Data section:
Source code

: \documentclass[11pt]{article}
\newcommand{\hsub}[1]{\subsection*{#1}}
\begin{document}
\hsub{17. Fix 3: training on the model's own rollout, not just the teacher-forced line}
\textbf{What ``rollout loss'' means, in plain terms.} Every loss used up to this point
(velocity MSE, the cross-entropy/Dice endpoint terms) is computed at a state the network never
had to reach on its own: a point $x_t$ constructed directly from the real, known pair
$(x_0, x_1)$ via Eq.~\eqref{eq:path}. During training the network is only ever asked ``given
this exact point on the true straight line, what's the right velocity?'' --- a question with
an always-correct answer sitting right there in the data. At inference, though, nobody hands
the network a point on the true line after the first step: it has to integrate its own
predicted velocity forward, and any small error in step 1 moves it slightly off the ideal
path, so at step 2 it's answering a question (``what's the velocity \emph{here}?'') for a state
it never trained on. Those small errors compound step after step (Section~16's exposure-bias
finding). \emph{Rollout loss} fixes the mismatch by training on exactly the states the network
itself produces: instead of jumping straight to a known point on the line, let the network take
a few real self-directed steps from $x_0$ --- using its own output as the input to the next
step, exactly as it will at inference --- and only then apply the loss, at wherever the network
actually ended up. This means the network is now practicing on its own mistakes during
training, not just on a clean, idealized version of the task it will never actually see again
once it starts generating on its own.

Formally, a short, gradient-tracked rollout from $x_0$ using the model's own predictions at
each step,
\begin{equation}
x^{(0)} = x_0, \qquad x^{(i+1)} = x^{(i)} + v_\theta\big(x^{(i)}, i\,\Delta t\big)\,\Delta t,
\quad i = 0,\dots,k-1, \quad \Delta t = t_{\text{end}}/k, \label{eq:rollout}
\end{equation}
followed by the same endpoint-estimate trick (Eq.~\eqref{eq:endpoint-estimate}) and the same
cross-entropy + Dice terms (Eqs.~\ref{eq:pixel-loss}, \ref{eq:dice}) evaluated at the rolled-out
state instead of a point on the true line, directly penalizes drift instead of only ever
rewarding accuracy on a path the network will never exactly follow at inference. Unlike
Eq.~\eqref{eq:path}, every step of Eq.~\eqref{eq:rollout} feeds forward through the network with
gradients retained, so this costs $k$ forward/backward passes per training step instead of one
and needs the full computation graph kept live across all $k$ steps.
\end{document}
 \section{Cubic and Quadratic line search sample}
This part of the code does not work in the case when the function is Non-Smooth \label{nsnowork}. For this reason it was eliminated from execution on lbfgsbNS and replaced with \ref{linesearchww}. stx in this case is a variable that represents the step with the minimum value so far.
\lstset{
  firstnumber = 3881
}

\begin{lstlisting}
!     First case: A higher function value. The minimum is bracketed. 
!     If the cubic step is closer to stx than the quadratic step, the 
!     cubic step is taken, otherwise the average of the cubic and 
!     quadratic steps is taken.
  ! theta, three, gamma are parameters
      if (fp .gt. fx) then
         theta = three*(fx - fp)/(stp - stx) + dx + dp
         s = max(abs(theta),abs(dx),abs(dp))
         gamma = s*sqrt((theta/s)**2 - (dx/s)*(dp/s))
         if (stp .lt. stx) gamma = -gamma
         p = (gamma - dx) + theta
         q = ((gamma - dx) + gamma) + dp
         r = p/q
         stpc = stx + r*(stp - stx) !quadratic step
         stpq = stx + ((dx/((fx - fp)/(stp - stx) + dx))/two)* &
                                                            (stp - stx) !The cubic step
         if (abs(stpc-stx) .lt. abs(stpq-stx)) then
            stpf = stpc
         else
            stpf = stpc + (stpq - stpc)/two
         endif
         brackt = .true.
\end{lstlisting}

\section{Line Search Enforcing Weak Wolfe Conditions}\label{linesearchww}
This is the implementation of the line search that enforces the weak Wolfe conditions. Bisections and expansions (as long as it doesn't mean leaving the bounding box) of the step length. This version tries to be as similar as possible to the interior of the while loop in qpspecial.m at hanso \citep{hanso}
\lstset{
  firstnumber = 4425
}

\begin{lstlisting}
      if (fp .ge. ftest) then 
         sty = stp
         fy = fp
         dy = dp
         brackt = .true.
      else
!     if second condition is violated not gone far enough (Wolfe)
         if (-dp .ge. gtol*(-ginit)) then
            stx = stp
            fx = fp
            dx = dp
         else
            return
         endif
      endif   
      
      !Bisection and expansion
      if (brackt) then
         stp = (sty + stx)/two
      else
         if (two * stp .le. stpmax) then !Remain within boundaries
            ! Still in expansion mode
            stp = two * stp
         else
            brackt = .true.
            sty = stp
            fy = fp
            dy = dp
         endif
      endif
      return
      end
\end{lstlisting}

Task goal: Could you reproduce every record above exactly as it stands?

Answer to this problem:
Source code

: \documentclass[11pt]{article}
\newcommand{\hsub}[1]{\subsection*{#1}}
\begin{document}
\hsub{17. Fix 3: training on the model's own rollout, not just the teacher-forced line}
\textbf{What ``rollout loss'' means, in plain terms.} Every loss used up to this point
(velocity MSE, the cross-entropy/Dice endpoint terms) is computed at a state the network never
had to reach on its own: a point $x_t$ constructed directly from the real, known pair
$(x_0, x_1)$ via Eq.~\eqref{eq:path}. During training the network is only ever asked ``given
this exact point on the true straight line, what's the right velocity?'' --- a question with
an always-correct answer sitting right there in the data. At inference, though, nobody hands
the network a point on the true line after the first step: it has to integrate its own
predicted velocity forward, and any small error in step 1 moves it slightly off the ideal
path, so at step 2 it's answering a question (``what's the velocity \emph{here}?'') for a state
it never trained on. Those small errors compound step after step (Section~16's exposure-bias
finding). \emph{Rollout loss} fixes the mismatch by training on exactly the states the network
itself produces: instead of jumping straight to a known point on the line, let the network take
a few real self-directed steps from $x_0$ --- using its own output as the input to the next
step, exactly as it will at inference --- and only then apply the loss, at wherever the network
actually ended up. This means the network is now practicing on its own mistakes during
training, not just on a clean, idealized version of the task it will never actually see again
once it starts generating on its own.

Formally, a short, gradient-tracked rollout from $x_0$ using the model's own predictions at
each step,
\begin{equation}
x^{(0)} = x_0, \qquad x^{(i+1)} = x^{(i)} + v_\theta\big(x^{(i)}, i\,\Delta t\big)\,\Delta t,
\quad i = 0,\dots,k-1, \quad \Delta t = t_{\text{end}}/k, \label{eq:rollout}
\end{equation}
followed by the same endpoint-estimate trick (Eq.~\eqref{eq:endpoint-estimate}) and the same
cross-entropy + Dice terms (Eqs.~\ref{eq:pixel-loss}, \ref{eq:dice}) evaluated at the rolled-out
state instead of a point on the true line, directly penalizes drift instead of only ever
rewarding accuracy on a path the network will never exactly follow at inference. Unlike
Eq.~\eqref{eq:path}, every step of Eq.~\eqref{eq:rollout} feeds forward through the network with
gradients retained, so this costs $k$ forward/backward passes per training step instead of one
and needs the full computation graph kept live across all $k$ steps.
\end{document}
 \section{Cubic and Quadratic line search sample}
This part of the code does not work in the case when the function is Non-Smooth \label{nsnowork}. For this reason it was eliminated from execution on lbfgsbNS and replaced with \ref{linesearchww}. stx in this case is a variable that represents the step with the minimum value so far.
\lstset{
  firstnumber = 3881
}

\begin{lstlisting}
!     First case: A higher function value. The minimum is bracketed. 
!     If the cubic step is closer to stx than the quadratic step, the 
!     cubic step is taken, otherwise the average of the cubic and 
!     quadratic steps is taken.
  ! theta, three, gamma are parameters
      if (fp .gt. fx) then
         theta = three*(fx - fp)/(stp - stx) + dx + dp
         s = max(abs(theta),abs(dx),abs(dp))
         gamma = s*sqrt((theta/s)**2 - (dx/s)*(dp/s))
         if (stp .lt. stx) gamma = -gamma
         p = (gamma - dx) + theta
         q = ((gamma - dx) + gamma) + dp
         r = p/q
         stpc = stx + r*(stp - stx) !quadratic step
         stpq = stx + ((dx/((fx - fp)/(stp - stx) + dx))/two)* &
                                                            (stp - stx) !The cubic step
         if (abs(stpc-stx) .lt. abs(stpq-stx)) then
            stpf = stpc
         else
            stpf = stpc + (stpq - stpc)/two
         endif
         brackt = .true.
\end{lstlisting}

\section{Line Search Enforcing Weak Wolfe Conditions}\label{linesearchww}
This is the implementation of the line search that enforces the weak Wolfe conditions. Bisections and expansions (as long as it doesn't mean leaving the bounding box) of the step length. This version tries to be as similar as possible to the interior of the while loop in qpspecial.m at hanso \citep{hanso}
\lstset{
  firstnumber = 4425
}

\begin{lstlisting}
      if (fp .ge. ftest) then 
         sty = stp
         fy = fp
         dy = dp
         brackt = .true.
      else
!     if second condition is violated not gone far enough (Wolfe)
         if (-dp .ge. gtol*(-ginit)) then
            stx = stp
            fx = fp
            dx = dp
         else
            return
         endif
      endif   
      
      !Bisection and expansion
      if (brackt) then
         stp = (sty + stx)/two
      else
         if (two * stp .le. stpmax) then !Remain within boundaries
            ! Still in expansion mode
            stp = two * stp
         else
            brackt = .true.
            sty = stp
            fy = fp
            dy = dp
         endif
      endif
      return
      end
\end{lstlisting}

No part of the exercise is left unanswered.